Sally Draper (Kieran Shipka) now 14 and bustin’ with hormones, has become the anti-Don; a spoiled child of privilege who channels her father’s work ethic and tenacity into extended melodramatic hissy fits. Whether through a gift for mimicry or superbly detailed direction, Shipka reproduced Don Draper’s facial tics and eye rolls with an uncanny accuracy. In a series teeming with illegitimate offspring, there’s no doubt about Sally’s provenance. Don and Betty have another child, a son named Bobby, but you wouldn’t know it from this season. Both he and Betty’s new husband, the beleaguered Henry Francis, were all but missing in action.

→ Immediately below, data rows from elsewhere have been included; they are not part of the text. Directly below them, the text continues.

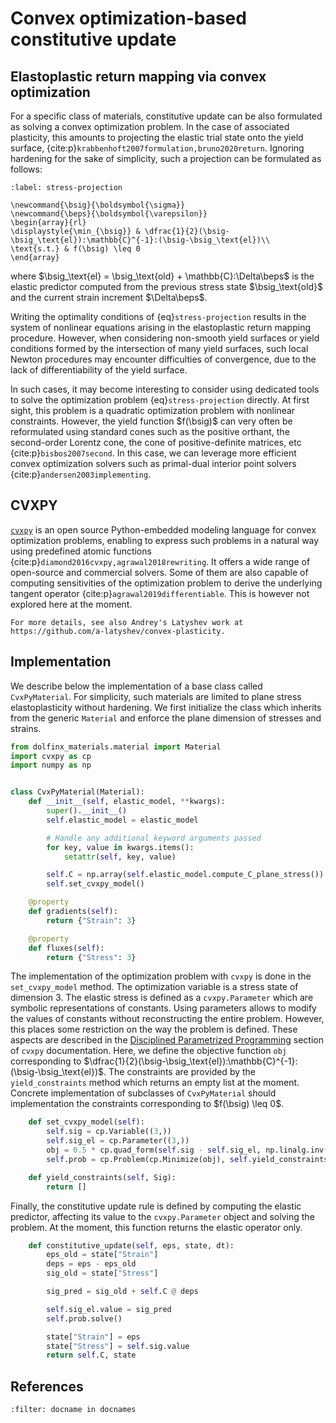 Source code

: # Convex optimization-based constitutive update

## Elastoplastic return mapping via convex optimization

For a specific class of materials, constitutive update can be also formulated as solving a convex optimization problem. In the case of associated plasticity, this amounts to projecting the elastic trial state onto the yield surface, {cite:p}`krabbenhoft2007formulation,bruno2020return`. Ignoring hardening for the sake of simplicity, such a projection can be formulated as follows:

```{math}
:label: stress-projection

\newcommand{\bsig}{\boldsymbol{\sigma}}
\newcommand{\beps}{\boldsymbol{\varepsilon}}
\begin{array}{rl}
\displaystyle{\min_{\bsig}} & \dfrac{1}{2}(\bsig-\bsig_\text{el}):\mathbb{C}^{-1}:(\bsig-\bsig_\text{el})\\
\text{s.t.} & f(\bsig) \leq 0
\end{array}
```

where $\bsig_\text{el} = \bsig_\text{old} + \mathbb{C}:\Delta\beps$ is the elastic predictor computed from the previous stress state $\bsig_\text{old}$ and the current strain increment $\Delta\beps$.

Writing the optimality conditions of {eq}`stress-projection` results in the system of nonlinear equations arising in the elastoplastic return mapping procedure. However, when considering non-smooth yield surfaces or yield conditions formed by the intersection of many yield surfaces, such local Newton procedures may encounter difficulties of convergence, due to the lack of differentiability of the yield surface.

In such cases, it may become interesting to consider using dedicated tools to solve the optimization problem {eq}`stress-projection` directly. At first sight, this problem is a quadratic optimization problem with nonlinear constraints. However, the yield function $f(\bsig)$ can very often be reformulated using standard cones such as the positive orthant, the second-order Lorentz cone, the cone of positive-definite matrices, etc {cite:p}`bisbos2007second`. In this case, we can leverage more efficient convex optimization solvers such as primal-dual interior point solvers {cite:p}`andersen2003implementing`.

## CVXPY

[`cvxpy`](https://www.cvxpy.org) is an open source Python-embedded modeling language for convex optimization problems, enabling to express such problems in a natural way using predefined atomic functions {cite:p}`diamond2016cvxpy,agrawal2018rewriting`. It offers a wide range of open-source and commercial solvers. Some of them are also capable of computing sensitivities of the optimization problem to derive the underlying tangent operator {cite:p}`agrawal2019differentiable`. This is however not explored here at the moment.

```{seealso}
For more details, see also Andrey's Latyshev work at https://github.com/a-latyshev/convex-plasticity.
```

## Implementation

We describe below the implementation of a base class called `CvxPyMaterial`. For simplicity, such materials are limited to plane stress elastoplasticity without hardening. We first initialize the class which inherits from the generic `Material` and enforce the plane dimension of stresses and strains. 

```python
from dolfinx_materials.material import Material
import cvxpy as cp
import numpy as np


class CvxPyMaterial(Material):
    def __init__(self, elastic_model, **kwargs):
        super().__init__()
        self.elastic_model = elastic_model

        # Handle any additional keyword arguments passed
        for key, value in kwargs.items():
            setattr(self, key, value)

        self.C = np.array(self.elastic_model.compute_C_plane_stress())
        self.set_cvxpy_model()

    @property
    def gradients(self):
        return {"Strain": 3}

    @property
    def fluxes(self):
        return {"Stress": 3}
```

The implementation of the optimization problem with `cvxpy` is done in the `set_cvxpy_model` method. The optimization variable is a stress state of dimension 3. The elastic stress is defined as a `cvxpy.Parameter` which are symbolic representations of constants. Using parameters allows to modify the values of constants without reconstructing the entire problem. However, this places some restriction on the way the problem is defined. These aspects are described in the [Disciplined Parametrized Programming](https://www.cvxpy.org/tutorial/dpp/index.html) section of `cvxpy` documentation. Here, we define the objective function `obj` corresponding to $\dfrac{1}{2}(\bsig-\bsig_\text{el}):\mathbb{C}^{-1}:(\bsig-\bsig_\text{el})$. The constraints are provided by the `yield_constraints` method which returns an empty list at the moment. Concrete implementation of subclasses of `CvxPyMaterial` should implementation the constraints corresponding to $f(\bsig) \leq 0$.

```python
    def set_cvxpy_model(self):
        self.sig = cp.Variable((3,))
        self.sig_el = cp.Parameter((3,))
        obj = 0.5 * cp.quad_form(self.sig - self.sig_el, np.linalg.inv(self.C))
        self.prob = cp.Problem(cp.Minimize(obj), self.yield_constraints(self.sig))

    def yield_constraints(self, Sig):
        return []
```

Finally, the constitutive update rule is defined by computing the elastic predictor, affecting its value to the `cvxpy.Parameter` object and solving the problem. At the moment, this function returns the elastic operator only.

```python
    def constitutive_update(self, eps, state, dt):
        eps_old = state["Strain"]
        deps = eps - eps_old
        sig_old = state["Stress"]

        sig_pred = sig_old + self.C @ deps

        self.sig_el.value = sig_pred
        self.prob.solve()

        state["Strain"] = eps
        state["Stress"] = self.sig.value
        return self.C, state
 ```


## References

```{bibliography}
:filter: docname in docnames
```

Speaking of bastards, Season 5 was devoid of any reference to Pete and Peggy’s secret bundle of joy. And Pete Campbell (Vincent Cartheiser) needed some comeupping as he basically used Don and Roger’s distractions to turn the agency into his own private fiefdom. Pete got away with it by delivering the goods, bringing in lots of new business while proving instrumental - though not in a good way - to the agency’s acquisition of the Jaguar account. Of course, Pete couldn’t just relax and be grateful for his success; he had to lord it over his superiors and virtually demand everyone kneel at his feet. The scales began to even when he initiated an affair after a chance meeting with a fellow commuter’s wife named Beth (Alexis Bledel). This lady turned Pete’s emotions - yes, he does have them - into an even more confused jumble, prompting Pete to suggest they run away to Los Angeles together during a moment of pillow talk. But Beth has some twisted proclivities, not to mention the possibility of becoming real trouble. In short, she’s the type of woman Pete deserves. He certainly doesn’t deserve his wife, the adorably steadfast Trudy (Alison Brie). It’s a good thing Ms. Brie has Community to fall back on; for second year in a row Mad Men gave her little to do.

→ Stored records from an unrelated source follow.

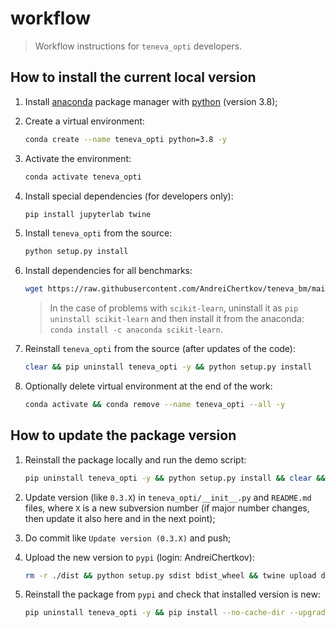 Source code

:# workflow

> Workflow instructions for `teneva_opti` developers.


## How to install the current local version

1. Install [anaconda](https://www.anaconda.com) package manager with [python](https://www.python.org) (version 3.8);

2. Create a virtual environment:
    ```bash
    conda create --name teneva_opti python=3.8 -y
    ```

3. Activate the environment:
    ```bash
    conda activate teneva_opti
    ```

4. Install special dependencies (for developers only):
    ```bash
    pip install jupyterlab twine
    ```

5. Install `teneva_opti` from the source:
    ```bash
    python setup.py install
    ```

6. Install dependencies for all benchmarks:
    ```bash
    wget https://raw.githubusercontent.com/AndreiChertkov/teneva_bm/main/install_all.py && python install_all.py --env teneva_opti && rm install_all.py
    ```
    > In the case of problems with `scikit-learn`, uninstall it as `pip uninstall scikit-learn` and then install it from the anaconda: `conda install -c anaconda scikit-learn`.

7. Reinstall `teneva_opti` from the source (after updates of the code):
    ```bash
    clear && pip uninstall teneva_opti -y && python setup.py install
    ```

8. Optionally delete virtual environment at the end of the work:
    ```bash
    conda activate && conda remove --name teneva_opti --all -y
    ```


## How to update the package version

1. Reinstall the package locally and run the demo script:
    ```bash
    pip uninstall teneva_opti -y && python setup.py install && clear && python demo/base.py
    ```

2. Update version (like `0.3.X`) in `teneva_opti/__init__.py` and `README.md` files, where `X` is a new subversion number (if major number changes, then update it also here and in the next point);

3. Do commit like `Update version (0.3.X)` and push;

4. Upload the new version to `pypi` (login: AndreiChertkov):
    ```bash
    rm -r ./dist && python setup.py sdist bdist_wheel && twine upload dist/*
    ```

5. Reinstall the package from `pypi` and check that installed version is new:
    ```bash
    pip uninstall teneva_opti -y && pip install --no-cache-dir --upgrade teneva_opti
    ```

While Pete’s star rose at the agency, Roger’s fell further into eclipse. Stripped of cash cow Lucky Strike and his good ol’ boy Rolodex now filled with retirees, Roger (John Slattery) began a new career as corporate deadwood. But he didn’t go quietly and often engaged in humorous schemes to glom on to Pete’s new triumphs. Roger’s new leisure offered ample opportunity for narrative exploration. In one of the season’s best episodes, “Far Away Places”, Roger and his increasingly annoying wife Jane (Peyton List) drop acid with hilarious results. Their trip is shown without a single psychedelic visual cliche, instead the focus is on surreal occurrences and auditory hallucinations. The experience has a profound affect on Roger. In fact, one could easily imagine him running off to San Francisco for the Summer of Love. Not surprisingly, his hasty marriage to the shrewish Jane does not survive seeing God, and a passionate night with the exotic Marie puts the final nail in the nuptial coffin. This season Roger emerged as the show’s most dependable purveyor of comic relief; remaining witty and charming while his life turned into, for lack of a better word, shit.

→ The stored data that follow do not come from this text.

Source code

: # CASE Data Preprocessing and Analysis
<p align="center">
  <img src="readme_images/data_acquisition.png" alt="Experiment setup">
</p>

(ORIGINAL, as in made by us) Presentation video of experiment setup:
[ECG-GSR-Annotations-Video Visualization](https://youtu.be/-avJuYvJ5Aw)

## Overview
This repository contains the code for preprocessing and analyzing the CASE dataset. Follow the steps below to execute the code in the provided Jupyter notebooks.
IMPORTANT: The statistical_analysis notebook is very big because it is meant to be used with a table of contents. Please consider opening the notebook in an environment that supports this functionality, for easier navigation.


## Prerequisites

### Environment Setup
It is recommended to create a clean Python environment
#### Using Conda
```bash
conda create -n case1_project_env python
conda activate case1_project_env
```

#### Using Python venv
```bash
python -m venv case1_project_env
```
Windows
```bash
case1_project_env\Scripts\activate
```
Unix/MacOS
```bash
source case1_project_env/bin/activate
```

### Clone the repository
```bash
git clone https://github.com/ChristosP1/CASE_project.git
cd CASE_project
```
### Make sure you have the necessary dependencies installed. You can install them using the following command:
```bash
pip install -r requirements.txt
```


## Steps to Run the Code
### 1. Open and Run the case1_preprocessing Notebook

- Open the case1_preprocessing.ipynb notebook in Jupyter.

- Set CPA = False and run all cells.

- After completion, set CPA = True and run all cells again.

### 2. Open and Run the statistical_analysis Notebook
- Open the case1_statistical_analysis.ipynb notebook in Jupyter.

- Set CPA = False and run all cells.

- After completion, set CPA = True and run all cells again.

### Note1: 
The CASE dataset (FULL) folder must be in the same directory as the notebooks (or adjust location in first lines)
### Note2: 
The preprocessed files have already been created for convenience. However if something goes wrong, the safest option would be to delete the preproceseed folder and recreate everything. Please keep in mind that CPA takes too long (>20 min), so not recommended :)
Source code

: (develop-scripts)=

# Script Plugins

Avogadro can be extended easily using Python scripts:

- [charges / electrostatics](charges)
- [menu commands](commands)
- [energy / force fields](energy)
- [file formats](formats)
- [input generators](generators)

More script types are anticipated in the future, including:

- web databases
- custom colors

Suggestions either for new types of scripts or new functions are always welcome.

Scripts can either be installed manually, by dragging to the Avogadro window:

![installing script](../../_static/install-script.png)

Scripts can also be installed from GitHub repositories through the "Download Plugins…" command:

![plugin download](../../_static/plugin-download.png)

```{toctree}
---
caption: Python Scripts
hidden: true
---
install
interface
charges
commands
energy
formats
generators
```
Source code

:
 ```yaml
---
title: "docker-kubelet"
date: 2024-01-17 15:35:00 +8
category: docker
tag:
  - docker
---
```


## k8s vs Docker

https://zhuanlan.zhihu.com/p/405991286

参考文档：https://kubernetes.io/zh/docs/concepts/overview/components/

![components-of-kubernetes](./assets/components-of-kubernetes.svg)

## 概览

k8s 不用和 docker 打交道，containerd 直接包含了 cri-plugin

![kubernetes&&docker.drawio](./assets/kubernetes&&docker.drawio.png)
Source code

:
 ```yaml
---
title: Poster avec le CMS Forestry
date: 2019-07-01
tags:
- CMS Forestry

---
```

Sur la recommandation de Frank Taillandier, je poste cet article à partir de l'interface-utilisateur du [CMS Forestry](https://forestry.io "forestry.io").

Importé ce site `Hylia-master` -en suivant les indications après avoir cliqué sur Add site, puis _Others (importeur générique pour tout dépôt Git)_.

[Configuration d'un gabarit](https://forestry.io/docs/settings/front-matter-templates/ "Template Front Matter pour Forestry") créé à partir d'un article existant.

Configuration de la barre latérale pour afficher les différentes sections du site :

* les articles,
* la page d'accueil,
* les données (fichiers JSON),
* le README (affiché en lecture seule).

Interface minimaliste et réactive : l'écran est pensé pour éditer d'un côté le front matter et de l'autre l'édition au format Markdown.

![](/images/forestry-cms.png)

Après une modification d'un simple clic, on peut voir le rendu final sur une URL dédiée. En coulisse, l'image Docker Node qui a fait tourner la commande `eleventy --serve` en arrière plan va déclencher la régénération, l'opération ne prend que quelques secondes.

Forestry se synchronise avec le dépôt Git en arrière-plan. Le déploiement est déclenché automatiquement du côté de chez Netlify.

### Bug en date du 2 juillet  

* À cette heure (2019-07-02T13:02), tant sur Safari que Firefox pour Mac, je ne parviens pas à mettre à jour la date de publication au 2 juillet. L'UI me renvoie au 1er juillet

Meanwhile another partner, Lane Price (Jared Harris), found new and exciting ways to screw up his life as well, but with shockingly different results. Lacking the deep wells of history shared by the other principals, the show has never been quite sure what to do with this character. Lane’s emergence as a tragic figure undone by pride was believable, if a tad convenient. The Lane arc does provide key narrative motivation for Don's subsequent epiphanies, and it serves as yet another example of Mad Men’s endearing habit of subtly exposing hypocrisy. Don admonishes Lane for engaging in a deception not too dissimilar to his own. The irony is lost on Draper at the time, but eventually his guilt opens the door between the new man Don thinks he has become, and the old ghosts that linger in his soul.